All lines in the data bearing the string "range" should be identified and copied.

____________

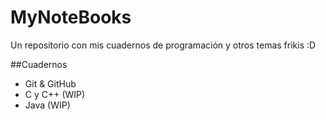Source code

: # MyNoteBooks
Un repositorio con mis cuadernos de programación y otros temas frikis :D

##Cuadernos
* Git & GitHub
* C y C++ (WIP)
* Java (WIP)
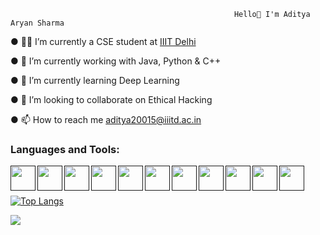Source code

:                                                       Hello👋 I'm Aditya Aryan Sharma

● 🧑‍🎓 I’m currently a CSE student at [IIIT Delhi](https://www.iiitd.ac.in/)

● 🔭 I’m currently working with Java, Python & C++

● 🌱 I’m currently learning Deep Learning

● 👯 I’m looking to collaborate on Ethical Hacking

● 📫 How to reach me aditya20015@iiitd.ac.in

### Languages and Tools:

<a href =""><img align = "left" src = "https://cdn-icons-png.flaticon.com/512/226/226777.png" height = 40></a>
<a href =""><img align = "left" src = "https://cdn3.iconfinder.com/data/icons/logos-and-brands-adobe/512/267_Python-512.png" height = 40></a>
<a href =""><img align = "left" src = "https://upload.wikimedia.org/wikipedia/commons/1/19/C_Logo.png" height = 40></a>
<a href =""><img align = "left" src = "https://cdn.iconscout.com/icon/free/png-256/linux-3521549-2944967.png" height = 40></a>
<a href =""><img align = "left" src = "https://cdn.icon-icons.com/icons2/2107/PNG/512/file_type_vscode_icon_130084.png" height = 40></a>
<a href =""><img align = "left" src = "https://upload.wikimedia.org/wikipedia/commons/thumb/1/10/PyTorch_logo_icon.svg/1200px-PyTorch_logo_icon.svg.png" height = 40></a>
<a href =""><img align = "left" src = "https://upload.wikimedia.org/wikipedia/commons/thumb/2/21/Matlab_Logo.png/667px-Matlab_Logo.png" height = 40></a>
<a href =""><img align = "left" src = "https://upload.wikimedia.org/wikipedia/commons/thumb/6/61/HTML5_logo_and_wordmark.svg/512px-HTML5_logo_and_wordmark.svg.png" height = 40></a>
<a href =""><img align = "left" src = "https://git-scm.com/images/logos/downloads/Git-Icon-1788C.png" height = 40></a>
<a href =""><img align = "left" src = "https://upload.wikimedia.org/wikipedia/commons/thumb/d/d5/CSS3_logo_and_wordmark.svg/1452px-CSS3_logo_and_wordmark.svg.png" height = 40></a>
<a href =""><img align = "left" src = "https://upload.wikimedia.org/wikipedia/commons/6/6a/JavaScript-logo.png" height = 40></a>
<br></br>

[![Top Langs](https://github-readme-stats.vercel.app/api/top-langs/?username=Aditya-Aryan-Sharma&layout=compact)](https://github.com/anuraghazra/github-readme-stats) 

<img src = "https://github-readme-stats.vercel.app/api?username=Aditya-Aryan-Sharma&&show_icons=true&title_color=ffffff&icon_color=bb2acf&text_color=daf7dc&bg_color=151515">
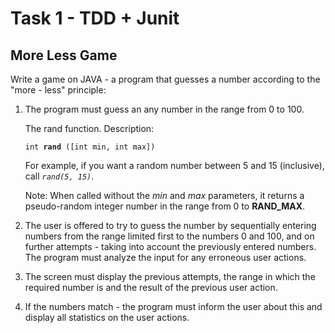 # Task 1 - TDD + Junit

## More Less Game

Write a game on JAVA - a program that guesses a number according to the "more - less" principle:

1.	The program must guess an any number in the range from 0 to 100.

	The rand function. Description:

	`int `**`rand`**` ([int min, int max])`

	For example, if you want a random number between 5 and 15 (inclusive), call *`rand(5, 15)`*.
    
	Note: When called without the *min* and *max* parameters, it returns a pseudo-random integer number in the range from 0 to **RAND_MAX**.

2. The user is offered to try to guess the number by sequentially entering numbers from the range limited first to the numbers 0 and 100, and on further attempts - taking into account the previously entered numbers. The program must analyze the input for any erroneous user actions.

3. The screen must display the previous attempts, the range in which the required number is and the result of the previous user action.

4. If the numbers match - the program must inform the user about this and display all statistics on the user actions.
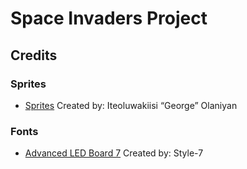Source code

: # Space Invaders Project

## Credits

### Sprites
- [Sprites](Assets/Sprite_sheet.png) Created by: Iteoluwakiisi “George” Olaniyan

### Fonts
- [Advanced LED Board 7](https://www.1001fonts.com/advanced-led-board-7-font.html) Created by: Style-7




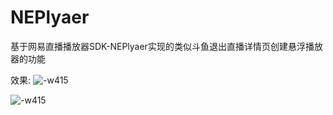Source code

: # NEPlyaer
基于网易直播播放器SDK-NEPlyaer实现的类似斗鱼退出直播详情页创建悬浮播放器的功能

效果:
![-w415](http://oif61bzoy.bkt.clouddn.com/IMG_0708.PNG)

![-w415](http://oif61bzoy.bkt.clouddn.com/IMG_0707.PNG)

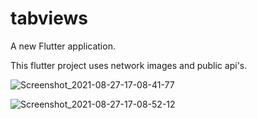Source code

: # tabviews

A new Flutter application.

This flutter project uses network images and public api's.

![Screenshot_2021-08-27-17-08-41-77](https://user-images.githubusercontent.com/80529211/131122027-f3475b84-af82-4da1-a761-5cf9fb97234e.jpg)

![Screenshot_2021-08-27-17-08-52-12](https://user-images.githubusercontent.com/80529211/131122237-d84565f8-88e2-41b7-ba50-ac894a0947ef.jpg)


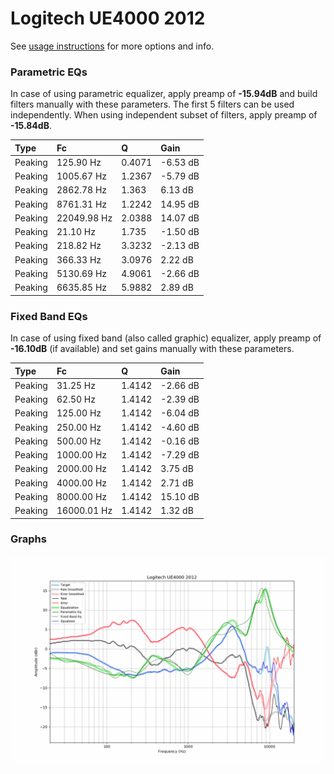 # Logitech UE4000 2012
See [usage instructions](https://github.com/jaakkopasanen/AutoEq#usage) for more options and info.

### Parametric EQs
In case of using parametric equalizer, apply preamp of **-15.94dB** and build filters manually
with these parameters. The first 5 filters can be used independently.
When using independent subset of filters, apply preamp of **-15.84dB**.

| Type    | Fc          |      Q | Gain     |
|:--------|:------------|:-------|:---------|
| Peaking | 125.90 Hz   | 0.4071 | -6.53 dB |
| Peaking | 1005.67 Hz  | 1.2367 | -5.79 dB |
| Peaking | 2862.78 Hz  | 1.363  | 6.13 dB  |
| Peaking | 8761.31 Hz  | 1.2242 | 14.95 dB |
| Peaking | 22049.98 Hz | 2.0388 | 14.07 dB |
| Peaking | 21.10 Hz    | 1.735  | -1.50 dB |
| Peaking | 218.82 Hz   | 3.3232 | -2.13 dB |
| Peaking | 366.33 Hz   | 3.0976 | 2.22 dB  |
| Peaking | 5130.69 Hz  | 4.9061 | -2.66 dB |
| Peaking | 6635.85 Hz  | 5.9882 | 2.89 dB  |

### Fixed Band EQs
In case of using fixed band (also called graphic) equalizer, apply preamp of **-16.10dB**
(if available) and set gains manually with these parameters.

| Type    | Fc          |      Q | Gain     |
|:--------|:------------|:-------|:---------|
| Peaking | 31.25 Hz    | 1.4142 | -2.66 dB |
| Peaking | 62.50 Hz    | 1.4142 | -2.39 dB |
| Peaking | 125.00 Hz   | 1.4142 | -6.04 dB |
| Peaking | 250.00 Hz   | 1.4142 | -4.60 dB |
| Peaking | 500.00 Hz   | 1.4142 | -0.16 dB |
| Peaking | 1000.00 Hz  | 1.4142 | -7.29 dB |
| Peaking | 2000.00 Hz  | 1.4142 | 3.75 dB  |
| Peaking | 4000.00 Hz  | 1.4142 | 2.71 dB  |
| Peaking | 8000.00 Hz  | 1.4142 | 15.10 dB |
| Peaking | 16000.01 Hz | 1.4142 | 1.32 dB  |

### Graphs
![](./Logitech%20UE4000%202012.png)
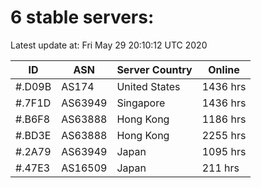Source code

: # 6 stable servers:

Latest update at: Fri May 29 20:10:12 UTC 2020

| ID | ASN | Server Country | Online |
| -- | --- | -------------- | ------ |
| #.D09B | AS174 | United States | 1436 hrs |
| #.7F1D | AS63949 | Singapore | 1436 hrs |
| #.B6F8 | AS63888 | Hong Kong | 1186 hrs |
| #.BD3E | AS63888 | Hong Kong | 2255 hrs |
| #.2A79 | AS63949 | Japan | 1095 hrs |
| #.47E3 | AS16509 | Japan | 211 hrs |

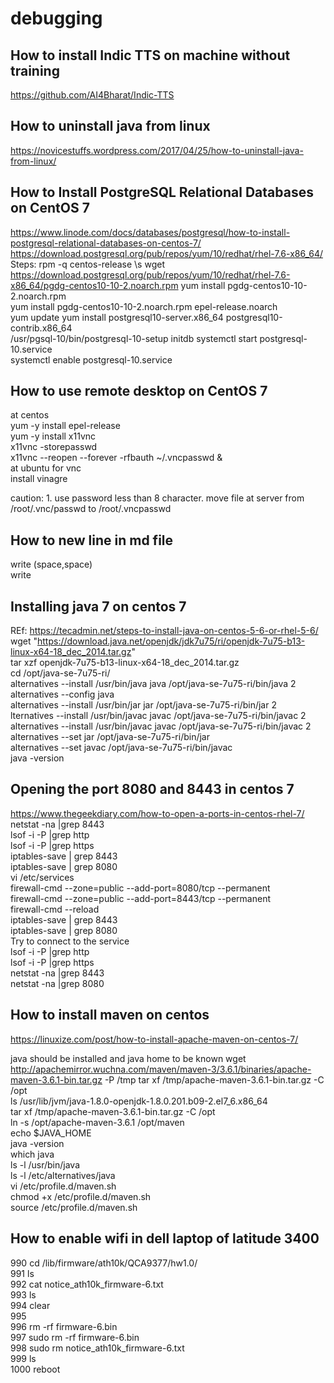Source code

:# debugging
## How to install Indic TTS on machine without training 

https://github.com/AI4Bharat/Indic-TTS

## How to uninstall java from linux
https://novicestuffs.wordpress.com/2017/04/25/how-to-uninstall-java-from-linux/
## How to Install PostgreSQL Relational Databases on CentOS 7
https://www.linode.com/docs/databases/postgresql/how-to-install-postgresql-relational-databases-on-centos-7/
https://download.postgresql.org/pub/repos/yum/10/redhat/rhel-7.6-x86_64/
Steps:
 rpm -q centos-release \s
 wget https://download.postgresql.org/pub/repos/yum/10/redhat/rhel-7.6-x86_64/pgdg-centos10-10-2.noarch.rpm
 yum install pgdg-centos10-10-2.noarch.rpm  
 yum install pgdg-centos10-10-2.noarch.rpm epel-release.noarch  
 yum update 
 yum install postgresql10-server.x86_64 postgresql10-contrib.x86_64   
 /usr/pgsql-10/bin/postgresql-10-setup initdb 
 systemctl start postgresql-10.service  
 systemctl enable postgresql-10.service  
 
 ## How to use remote desktop on CentOS 7
at centos   
yum -y install epel-release  
yum -y install x11vnc  
x11vnc -storepasswd  
x11vnc --reopen --forever -rfbauth ~/.vncpasswd &  
at ubuntu for vnc  
install vinagre  
  
caution: 1. use password less than 8 character. move file at server from /root/.vnc/passwd to /root/.vncpasswd  

## How to new line in md file
write (space,space)  
write  

## Installing java 7 on centos 7
REf: https://tecadmin.net/steps-to-install-java-on-centos-5-6-or-rhel-5-6/  
wget  "https://download.java.net/openjdk/jdk7u75/ri/openjdk-7u75-b13-linux-x64-18_dec_2014.tar.gz"  
tar xzf openjdk-7u75-b13-linux-x64-18_dec_2014.tar.gz   
cd /opt/java-se-7u75-ri/  
alternatives --install /usr/bin/java java /opt/java-se-7u75-ri/bin/java 2  
alternatives --config java  
alternatives --install /usr/bin/jar jar /opt/java-se-7u75-ri/bin/jar 2  
lternatives --install /usr/bin/javac javac /opt/java-se-7u75-ri/bin/javac 2  
alternatives --install /usr/bin/javac javac /opt/java-se-7u75-ri/bin/javac 2  
alternatives --set jar /opt/java-se-7u75-ri/bin/jar  
alternatives --set javac /opt/java-se-7u75-ri/bin/javac  
java -version  

## Opening the port 8080 and 8443 in centos 7

https://www.thegeekdiary.com/how-to-open-a-ports-in-centos-rhel-7/    
netstat -na |grep 8443    
lsof -i -P |grep http  
lsof -i -P |grep https  
iptables-save | grep 8443  
iptables-save | grep 8080  
vi /etc/services  
firewall-cmd --zone=public --add-port=8080/tcp --permanent  
firewall-cmd --zone=public --add-port=8443/tcp --permanent  
firewall-cmd --reload  
iptables-save | grep 8443  
iptables-save | grep 8080  
Try to connect to the service    
lsof -i -P |grep http  
lsof -i -P |grep https  
netstat -na |grep 8443  
netstat -na |grep 8080 

## How to install maven on centos

https://linuxize.com/post/how-to-install-apache-maven-on-centos-7/  

java should be installed and java home to be known
wget http://apachemirror.wuchna.com/maven/maven-3/3.6.1/binaries/apache-maven-3.6.1-bin.tar.gz -P /tmp 
tar xf /tmp/apache-maven-3.6.1-bin.tar.gz -C /opt  
ls /usr/lib/jvm/java-1.8.0-openjdk-1.8.0.201.b09-2.el7_6.x86_64  
tar xf /tmp/apache-maven-3.6.1-bin.tar.gz -C /opt  
ln -s /opt/apache-maven-3.6.1 /opt/maven  
echo $JAVA_HOME  
java -version  
which java  
ls -l /usr/bin/java  
ls -l /etc/alternatives/java  
vi /etc/profile.d/maven.sh  
chmod +x /etc/profile.d/maven.sh  
source /etc/profile.d/maven.sh  

## How to enable wifi in dell laptop of latitude 3400
990  cd /lib/firmware/ath10k/QCA9377/hw1.0/  
  991  ls  
  992  cat notice_ath10k_firmware-6.txt   
  993   ls  
  994  clear  
  995    
  996  rm -rf firmware-6.bin  
  997  sudo rm -rf firmware-6.bin   
  998  sudo rm notice_ath10k_firmware-6.txt  
  999  ls  
 1000  reboot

____________

--- Answer box ---
1.	The program must guess an any number in the range from 0 to 100.
	Note: When called without the *min* and *max* parameters, it returns a pseudo-random integer number in the range from 0 to **RAND_MAX**.
2. The user is offered to try to guess the number by sequentially entering numbers from the range limited first to the numbers 0 and 100, and on further attempts - taking into account the previously entered numbers. The program must analyze the input for any erroneous user actions.
3. The screen must display the previous attempts, the range in which the required number is and the result of the previous user action.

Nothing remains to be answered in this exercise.